Using patterns can help to improve NLP interpreter accuracy.
In this document, we will elaborate on the various pattern syntax and how they can be used in intent detection and entity extraction.
Things to Remember:
- Patterns are to be used as a last resort, only for cases where ML engine cannot be used. Examples of such cases would be to train bot in recognising idiomatic utterances, command like utterances.
- Patterns are evaluated in the order of their listing. Once a match is found the rest of the patterns are not evaluated. So ensure when adding patterns to add in the order of most restrictive to least restrictive.
- Only one wildcard (*) is allowed in a pattern.
- While most of the features are supported in all languages, there are some exceptions, see here for more details.
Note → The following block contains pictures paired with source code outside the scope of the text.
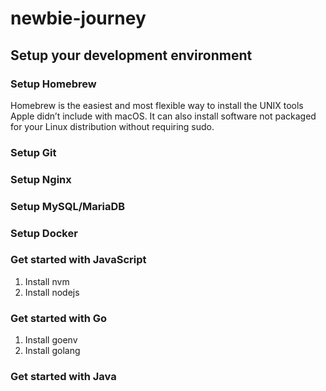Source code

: # newbie-journey

## Setup your development environment

### Setup Homebrew
Homebrew is the easiest and most flexible way to install the UNIX tools Apple didn’t include with macOS. It can also install software not packaged for your Linux distribution without requiring sudo.

### Setup Git

### Setup Nginx

### Setup MySQL/MariaDB

### Setup Docker

### Get started with JavaScript
1. Install nvm
2. Install nodejs

### Get started with Go
1. Install goenv
2. Install golang

### Get started with Java
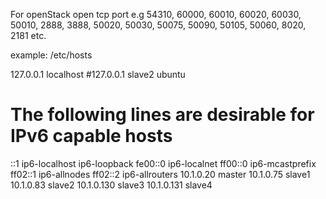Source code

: For openStack open tcp port e.g 54310, 60000, 60010, 60020, 60030, 50010, 2888, 3888, 50020, 50030, 50075, 50090, 50105, 50060, 8020,  2181
etc.

example: /etc/hosts

127.0.0.1  localhost
#127.0.0.1	slave2 ubuntu

# The following lines are desirable for IPv6 capable hosts
::1     ip6-localhost ip6-loopback
fe00::0 ip6-localnet
ff00::0 ip6-mcastprefix
ff02::1 ip6-allnodes
ff02::2 ip6-allrouters
10.1.0.20    master
10.1.0.75    slave1
10.1.0.83    slave2
10.1.0.130   slave3
10.1.0.131   slave4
- Use a minimum of 3 words.
- Use words in their canonical forms (i.e. infinitive verbs, singular nouns).
- Use lowercase both for words and their synonyms.
- Use the US spelling of words (i.e. normalize instead of normalise).
- Avoid using determiners and pronouns (the, a, my, that).
- Avoid using digits.
- Avoid using entity values in defining a task pattern.
- Don’t use elision (i.e. what’s ).
- Don’t use special characters such as () & / \ $ [ ] + *.
- Don’t use punctuation such as – , . ! ? ‘ “.
Patterns for Intent Detection
Following is a list of pattern syntax, along with examples, that can be configured for intent detection.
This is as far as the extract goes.